I consider that had it wanted to do so, Crescent could have deployed these matters, no doubt as part of a wider case as to NIOC's obstructiveness, before my ruling on permission to appeal was delivered. It would not have been necessary for these points to have been deployed with full evidential support. It could at least have used them to put down a marker that there were further matters to be taken into account.

44.

Thus, I do not consider that there was a material change of the relevant circumstances after I had given my ruling on 28th November 2022. Crescent could have made an application for the imposition of a condition which would have been broadly of the same shape and weight and substance as its present application on the basis of the knowledge it had before that ruling was given.

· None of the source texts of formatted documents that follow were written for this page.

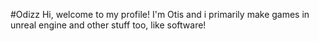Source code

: #Odizz
Hi, welcome to my profile!
I'm Otis and i primarily make games in unreal engine and other stuff too, like software!
 
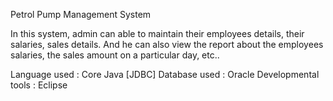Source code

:  Petrol Pump Management System
 
In this system, admin can able to maintain their employees details, their salaries, sales details.
And he can also view the report about the employees salaries, the sales amount on a particular day, etc..

Language used : Core Java [JDBC]
Database used : Oracle
Developmental tools : Eclipse

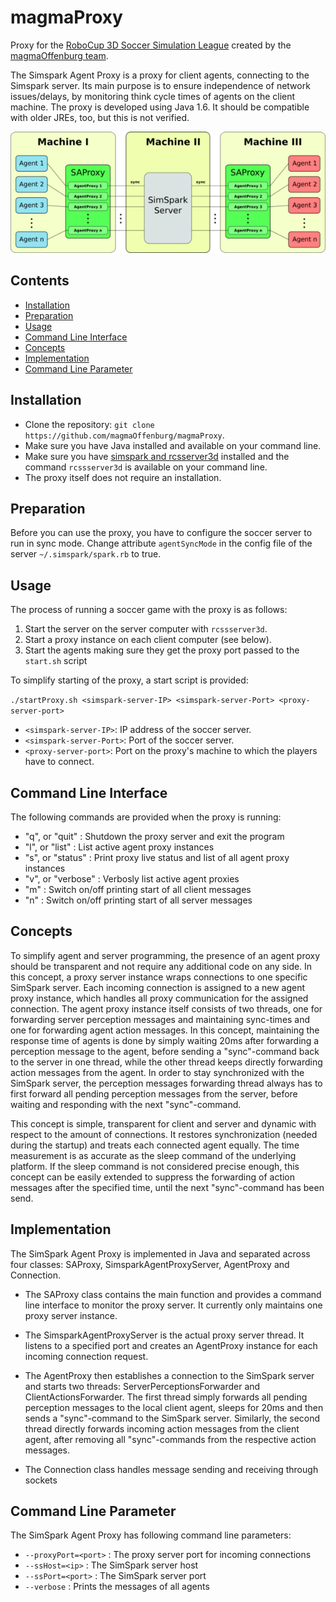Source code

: # magmaProxy

Proxy for the [RoboCup 3D Soccer Simulation League](http://wiki.robocup.org/wiki/Soccer_Simulation_League) created by the [magmaOffenburg team](http://robocup.hs-offenburg.de/).

The Simspark Agent Proxy is a proxy for client agents, connecting to the
Simspark server. Its main purpose is to ensure independence of network
issues/delays, by monitoring think cycle times of agents on the client machine.
The proxy is developed using Java 1.6.
It should be compatible with older JREs, too, but this is not verified.

![](screenshots/magmaProxy.png)

## Contents

- [Installation](#installation)
- [Preparation](#preparation)
- [Usage](#usage)
- [Command Line Interface](#command-line-interface)
- [Concepts](#concepts)
- [Implementation](#implementation)
- [Command Line Parameter](#command-line-parameter)

## Installation

- Clone the repository: `git clone https://github.com/magmaOffenburg/magmaProxy`.
- Make sure you have Java installed and available on your command line.
- Make sure you have [simspark and rcsserver3d](http://simspark.sourceforge.net/wiki/index.php/Main_Page) installed and the command `rcssserver3d` is available on your command line.
- The proxy itself does not require an installation.

## Preparation
Before you can use the proxy, you have to configure the soccer server to run in sync mode.
Change attribute `agentSyncMode` in the config file of the server `~/.simspark/spark.rb` to true.

## Usage
The process of running a soccer game with the proxy is as follows:

1. Start the server on the server computer with `rcssserver3d`.
2. Start a proxy instance on each client computer (see below).
3. Start the agents making sure they get the proxy port passed to the `start.sh` script

To simplify starting of the proxy, a start script is provided:

`./startProxy.sh <simspark-server-IP> <simspark-server-Port> <proxy-server-port>`

- `<simspark-server-IP>`: IP address of the soccer server.
- `<simspark-server-Port>`: Port of the soccer server.
- `<proxy-server-port>`: Port on the proxy's machine to which the players have to connect.


## Command Line Interface

The following commands are provided when the proxy is running:

- "q", or "quit" : Shutdown the proxy server and exit the program
- "l", or "list" : List active agent proxy instances
- "s", or "status" : Print proxy live status and list of all agent proxy instances 
- "v", or "verbose" : Verbosly list active agent proxies
- "m" : Switch on/off printing start of all client messages
- "n" : Switch on/off printing start of all server messages

## Concepts
To simplify agent and server programming, the presence of an agent proxy should be transparent and not require any additional code on any side.
In this concept, a proxy server instance wraps connections to one specific SimSpark server. 
Each incoming connection is assigned to a new agent proxy instance, which handles all proxy communication for the assigned connection. 
The agent proxy instance itself consists of two threads, one for forwarding server perception messages and maintaining sync-times and one 
for forwarding agent action messages. In this concept, maintaining the response time of agents is done by simply waiting 20ms after 
forwarding a perception message to the agent, before sending a "sync"-command back to the server in one thread, while the other thread 
keeps directly forwarding action messages from the agent. In order to stay synchronized with the SimSpark server, 
the perception messages forwarding thread always has to first forward all pending perception messages from the server, 
before waiting and responding with the next "sync"-command. 

This concept is simple, transparent for client and server and dynamic with respect to the amount of connections. 
It restores synchronization (needed during the startup) and treats each connected agent equally. 
The time measurement is as accurate as the sleep command of the underlying platform. 
If the sleep command is not considered precise enough, this concept can be easily extended to suppress the forwarding of action
messages after the specified time, until the next "sync"-command has been send. 

## Implementation
The SimSpark Agent Proxy is implemented in Java and separated across four classes: 
SAProxy, SimsparkAgentProxyServer, AgentProxy and Connection. 

- The SAProxy class contains the main function and provides a command line interface to monitor the proxy server. 
It currently only maintains one proxy server instance. 

- The SimsparkAgentProxyServer is the actual proxy server thread. 
It listens to a specified port and creates an AgentProxy instance for each incoming connection request. 

- The AgentProxy then establishes a connection to the SimSpark server and starts two threads: 
ServerPerceptionsForwarder and ClientActionsForwarder. 
The first thread simply forwards all pending perception messages to the local client 
agent, sleeps for 20ms and then sends a "sync"-command to the SimSpark server. 
Similarly, the second thread directly forwards incoming action messages from the client agent, 
after removing all "sync"-commands from the respective action messages. 

- The Connection class handles message sending and receiving through sockets

## Command Line Parameter

The SimSpark Agent Proxy has following command line parameters:

- `--proxyPort=<port>` : The proxy server port for incoming connections
- `--ssHost=<ip>` : The SimSpark server host
- `--ssPort=<port>` : The SimSpark server port 
- `--verbose` : Prints the messages of all agents
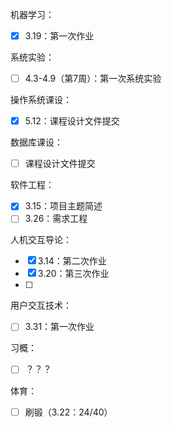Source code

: 机器学习：
- [x] 3.19：第一次作业

系统实验：
- [ ] 4.3-4.9（第7周）：第一次系统实验

操作系统课设：
- [x] 5.12：课程设计文件提交

数据库课设：
- [ ] 课程设计文件提交

软件工程：
- [x] 3.15：项目主题简述
- [ ] 3.26：需求工程

人机交互导论：
- [x] 3.14：第二次作业
- [x] 3.20：第三次作业
- [ ] 

用户交互技术：
- [ ] 3.31：第一次作业

习概：
- [ ] ？？？

体育：
- [ ] 刷锻（3.22：24/40）
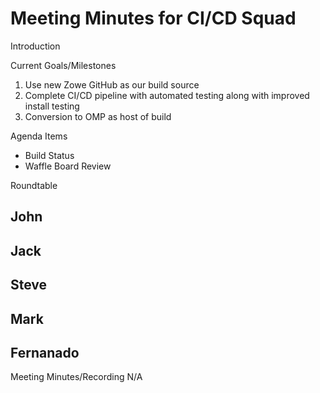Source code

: # Meeting Minutes for CI/CD Squad

Introduction

Current Goals/Milestones

1. Use new Zowe GitHub as our build source
2. Complete CI/CD pipeline with automated testing along with improved install testing
3. Conversion to OMP as host of build

Agenda Items

- Build Status
- Waffle Board Review

Roundtable

John
-

Jack
-

Steve
-

Mark
-

Fernanado
-

Meeting Minutes/Recording
N/A
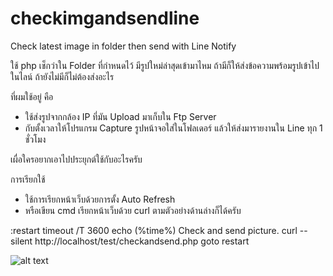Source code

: # checkimgandsendline
Check latest image in folder then send with Line Notify

ใช้ php เช็กว่าใน Folder ที่กำหนดไว้ มีรูปใหม่ล่าสุดเข้ามาไหม
ถ้ามีก็ให้ส่งข้อความพร้อมรูปเข้าไปในไลน์ ถ้ายังไม่มีก็ไม่ต้องส่งอะไร

ที่ผมใช้อยู่ คือ 
- ใช้ส่งรูปจากกล้อง IP ที่มัน Upload มาเก็บใน Ftp Server 
- กับตั้งเวลาให้โปรแกรม Capture รูปหน้าจอใส่ในโฟลเดอร์ แล้วให้ส่งมารายงานใน Line ทุก 1 ชั่วโมง

เผื่อใครอยากเอาไปประยุกต์ใช้กับอะไรครับ

การเรียกใช้
- ใช้การเรียกหน้าเว็บด้วยการตั้ง Auto Refresh 
- หรือเขียน cmd เรียกหน้าเว็บด้วย curl ตามตัวอย่างด้านล่างก็ได้ครับ

:restart
timeout /T 3600
echo (%time%) Check and send picture.
curl --silent http://localhost/test/checkandsend.php
goto restart

![alt text](https://raw.githubusercontent.com/superogira/checkimgandsendline/master/checkimgandsendline.jpg)
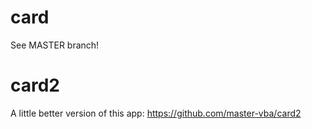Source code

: # card

See MASTER branch!



# card2
A little better version of this app: https://github.com/master-vba/card2
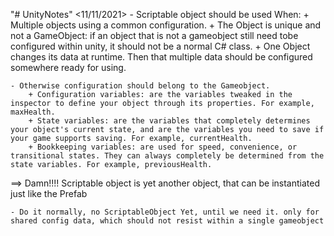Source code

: "# UnityNotes" 
<11/11/2021> 
	- Scriptable object should be used When: 
		+ Multiple objects using a common configuration.
		+ The Object is unique and not a GameObject: if an object that is not a gameobject still need tobe configured within unity, it should not be a normal C# class.
		+ One Object changes its data at runtime. Then that multiple data should be configured somewhere ready for using.

	- Otherwise configuration should belong to the Gameobject.
		+ Configuration variables: are the variables tweaked in the inspector to define your object through its properties. For example, maxHealth.
		+ State variables: are the variables that completely determines your object's current state, and are the variables you need to save if your game supports saving. For example, currentHealth.
		+ Bookkeeping variables: are used for speed, convenience, or transitional states. They can always completely be determined from the state variables. For example, previousHealth.

==> Damn!!!! Scriptable object is yet another object, that can be instantiated just like the Prefab

	- Do it normally, no ScriptableObject Yet, until we need it. only for shared config data, which should not resist within a single gameobject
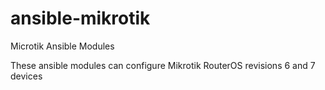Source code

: # ansible-mikrotik
Microtik Ansible Modules

These ansible modules can configure Mikrotik RouterOS revisions 6 and 7 devices
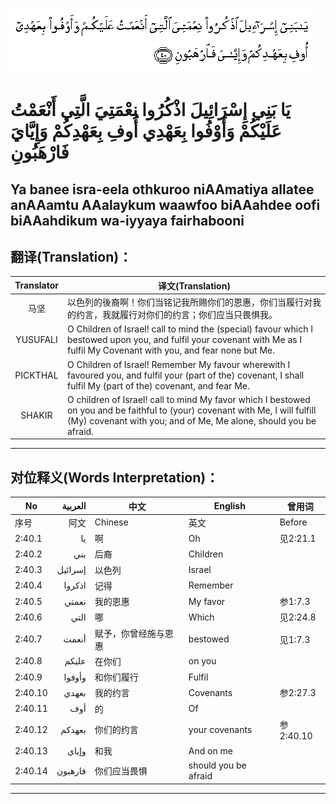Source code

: ![002:040](images/002_040.gif)

#  يَا بَنِي إِسْرَائِيلَ اذْكُرُوا نِعْمَتِيَ الَّتِي أَنْعَمْتُ عَلَيْكُمْ وَأَوْفُوا بِعَهْدِي أُوفِ بِعَهْدِكُمْ وَإِيَّايَ فَارْهَبُونِ 

## Ya banee isra-eela othkuroo niAAmatiya allatee anAAamtu AAalaykum waawfoo biAAahdee oofi biAAahdikum wa-iyyaya fairhabooni

## 翻译(Translation)：

| Translator | 译文(Translation)                                            |
|:----------:| ------------------------------------------------------------ |
| 马坚       | 以色列的後裔啊！你们当铭记我所赐你们的恩惠，你们当履行对我的约言，我就履行对你们的约言；你们应当只畏惧我。 |
| YUSUFALI   | O Children of Israel! call to mind the (special) favour which I bestowed upon you, and fulfil your covenant with Me as I fulfil My Covenant with you, and fear none but Me. |
| PICKTHAL   | O Children of Israel! Remember My favour wherewith I favoured you, and fulfil your (part of the) covenant, I shall fulfil My (part of the) covenant, and fear Me. |
| SHAKIR     | O children of Israel! call to mind My favor which I bestowed on you and be faithful to (your) covenant with Me, I will fulfill (My) covenant with you; and of Me, Me alone, should you be afraid. |

---

## 对位释义(Words Interpretation)：

| No      | العربية | 中文                 | English              | 曾用词    |
| ------- | -------:| -------------------- | -------------------- | --------- |
| 序号    | 阿文    | Chinese              | 英文                 | Before    |
| 2:40.1  | يا      | 啊                   | Oh                   | 见2:21.1  |
| 2:40.2  | بني     | 后裔                 | Children             |           |
| 2:40.3  | إسرائيل | 以色列               | Israel               |           |
| 2:40.4  | اذكروا  | 记得                 | Remember             |           |
| 2:40.5  | نعمتي   | 我的恩惠             | My favor             | 参1:7.3   |
| 2:40.6  | التي    | 哪                   | Which                | 见2:24.8  |
| 2:40.7  | أنعمت   | 赋予，你曾经施与恩惠 | bestowed             | 见1:7.3   |
| 2:40.8  | عليكم   | 在你们               | on you               |           |
| 2:40.9  | وأوفوا  | 和你们履行           | Fulfil               |           |
| 2:40.10 | بعهدي   | 我的约言             | Covenants            | 参2:27.3  |
| 2:40.11 | أوف     | 的                   | Of                   |           |
| 2:40.12 | بعهدكم  | 你们的约言           | your covenants       | 参2:40.10 |
| 2:40.13 | وإياي   | 和我                 | And on me            |           |
| 2:40.14 | فارهبون | 你们应当畏惧         | should you be afraid |           |

---
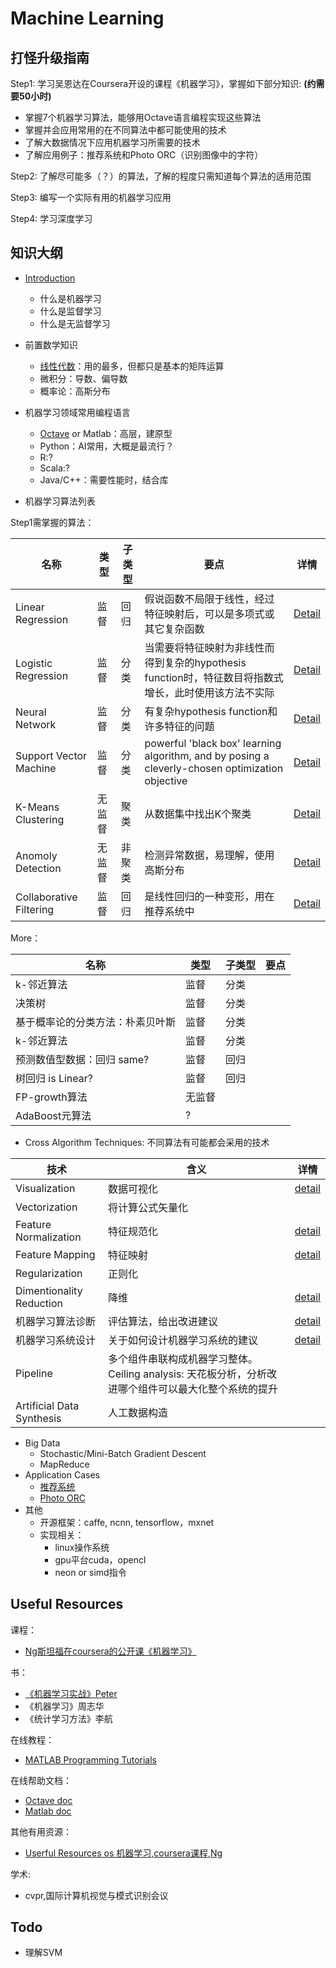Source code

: # Machine Learning

## 打怪升级指南

Step1: 学习吴恩达在Coursera开设的课程《机器学习》，掌握如下部分知识: **(约需要50小时)**

- 掌握7个机器学习算法，能够用Octave语言编程实现这些算法
- 掌握并会应用常用的在不同算法中都可能使用的技术
- 了解大数据情况下应用机器学习所需要的技术
- 了解应用例子：推荐系统和Photo ORC（识别图像中的字符）

Step2: 了解尽可能多（？）的算法，了解的程度只需知道每个算法的适用范围

Step3: 编写一个实际有用的机器学习应用

Step4: 学习深度学习

## 知识大纲

- [Introduction](Introduction.md)
	- 什么是机器学习
	- 什么是监督学习
	- 什么是无监督学习

- 前置数学知识
	- [线性代数](Linear-Algebra.md)：用的最多，但都只是基本的矩阵运算
	- 微积分：导数、偏导数
	- 概率论：高斯分布

- 机器学习领域常用编程语言
	- [Octave](Octave.md) or Matlab：高层，建原型
	- Python：AI常用，大概是最流行？
	- R:?
	- Scala:?
	- Java/C++：需要性能时，结合库

- 机器学习算法列表

Step1需掌握的算法：

|名称|类型|子类型|要点|详情|
|---|---|---|---|---|
|Linear Regression| 监督 | 回归 |假说函数不局限于线性，经过特征映射后，可以是多项式或其它复杂函数|[Detail](Linear-Regression.md)|
|Logistic Regression | 监督 | 分类 |当需要将特征映射为非线性而得到复杂的hypothesis function时，特征数目将指数式增长，此时使用该方法不实际|[Detail](Logistic-Regression.md)|
|Neural Network | 监督 | 分类|有复杂hypothesis function和许多特征的问题 | [Detail](Neural-Network.md)|
|Support Vector Machine| 监督 | 分类|powerful 'black box' learning algorithm, and by posing a cleverly-chosen optimization objective|[Detail](Support-Vector-Machine.md) |
|K-Means Clustering|无监督| 聚类|从数据集中找出K个聚类 |[Detail](K-Means-Clustering.md)|
|Anomoly Detection|无监督| 非聚类 | 检测异常数据，易理解，使用高斯分布|[Detail](Anomaly-Detection.md) |
|Collaborative Filtering|监督| 回归 | 是线性回归的一种变形，用在推荐系统中 |[Detail](Recommender-System.md) |

More：

|名称|类型|子类型|要点|
|---|---|---|---|
|k-邻近算法| 监督 | 分类||
|决策树| 监督 | 分类||
|基于概率论的分类方法：朴素贝叶斯| 监督 | 分类||
|k-邻近算法| 监督 | 分类||
|预测数值型数据：回归 same?|监督 | 回归||
|树回归 is Linear?|监督 | 回归||
|FP-growth算法|无监督|||
|AdaBoost元算法|?|||

- Cross Algorithm Techniques: 不同算法有可能都会采用的技术

| 技术                      | 含义                                                         | 详情                                  |
| ------------------------- | ------------------------------------------------------------ | ------------------------------------- |
| Visualization             | 数据可视化                                                   | [detail](Visualization.md)            |
| Vectorization             | 将计算公式矢量化                                             |                                       |
| Feature Normalization     | 特征规范化                                                   | [detail](Feature-Normalization.md)    |
| Feature Mapping           | 特征映射                                                     | [detail](Feature-Mapping.md)          |
| Regularization            | 正则化                                                       |                                       |
| Dimentionality Reduction  | 降维                                                         | [detail](Dimensionality-Reduction.md) |
| 机器学习算法诊断          | 评估算法，给出改进建议                                       | [detail](Diagnostic.md)               |
| 机器学习系统设计          | 关于如何设计机器学习系统的建议                               | [detail](System-Design.md)            |
| Pipeline                  | 多个组件串联构成机器学习整体。Ceiling analysis: 天花板分析，分析改进哪个组件可以最大化整个系统的提升 |                                       |
| Artificial Data Synthesis | 人工数据构造                                                 |                                       |

- Big Data
  - Stochastic/Mini-Batch Gradient Descent
  - MapReduce
- Application Cases
  - [推荐系统](Recommender-System.md)
  - [Photo ORC](Photo-ORC.md)
- 其他
  - 开源框架：caffe, ncnn, tensorflow，mxnet
  - 实现相关：
  	- linux操作系统
  	- gpu平台cuda，opencl
  	- neon or simd指令

## Useful Resources

课程：

- [Ng斯坦福在coursera的公开课《机器学习》](https://zh.coursera.org/learn/machine-learning)

书：

- [《机器学习实战》Peter](https://www.amazon.cn/dp/B00D747PTK/ref=sr_1_1?ie=UTF8&qid=1546095191&sr=8-1&keywords=%E6%9C%BA%E5%99%A8%E5%AD%A6%E4%B9%A0%E5%AE%9E%E6%88%98)
- 《机器学习》周志华
- 《统计学习方法》李航

在线教程：

- [MATLAB Programming Tutorials](https://www.coursera.org/learn/machine-learning/supplement/Mlf3e/more-octave-matlab-resources)

在线帮助文档：

- [Octave doc](http://www.gnu.org/software/octave/doc/interpreter/)
- [Matlab doc](https://www.mathworks.com/help/)

其他有用资源：

- [Userful Resources os 机器学习,coursera课程,Ng](https://www.coursera.org/learn/machine-learning/resources/NrY2G)

学术:

- cvpr,国际计算机视觉与模式识别会议

## Todo

- 理解SVM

The matters it has now pointed to would no doubt have added somewhat to the force of that application, but they would not, in my judgment, have transformed its aspect.

45.

Crescent also contends that had it raised the issue of a condition earlier than it did, it would inevitably have resulted in a further hearing after my ruling on permission to appeal. I do not accept that this is necessarily so. If it had been raised at the hearing of 9th November, I consider it likely that I would have heard it then and dealt with it in my ruling on permission for appeal. Even had it been raised at some time between the 9th and 28th November, it might have been possible to deal with on paper or at a very short hearing.

46.

Nor do I accept another suggestion which is made in Crescent's written argument that another hearing would have been inevitable to address NIOC's application for a stay pending the appeal. That is a matter which could have been dealt with in writing in short order. When it was in fact raised at the hearing of 20th December 2022, it took very little time to deal with.

47.

Thus, I consider that the principle of finality is offended where a ruling on permission to appeal, delivered on 28th November, after extensive submissions, is being challenged at a hearing in February 2023. This was the responsibility of Crescent which could and should have raised the issue of conditions earlier. Matters which are said to have arisen since my ruling are not of sufficient materiality to justify re-opening a decision on permission to appeal which was intended to be final, even assuming, which I do for the purposes of the argument, that the case is one where I would, putting aside the finality principle, now impose conditions on a grant of permission to appeal. The overriding objective is, in my judgment, properly served by refusing to make an order for conditions which could have been sought prior to my ruling on permission to appeal.

48.

Crescent will not be left without any remedy in the case of a true change in circumstances. There is the possibility of an application to the Court of Appeal under CPR 52.18(1)(a), a possibility indicated in the case of SpiceJet v De HavillandAircraft of Canada [2021] EWCA Civ 1834. Equally, Crescent may have other potential remedies, perhaps including an application for a freezing order. However, as I say, in my judgment, the overriding objective is properly achieved by refusing to make the order for conditions. For those reasons I refuse the application.

(For continuation of proceedings: please see separate transcript)

- - - - - - - - - -

National Iranian Oil Company v Crescent Petroleum Company International Limited & Anor.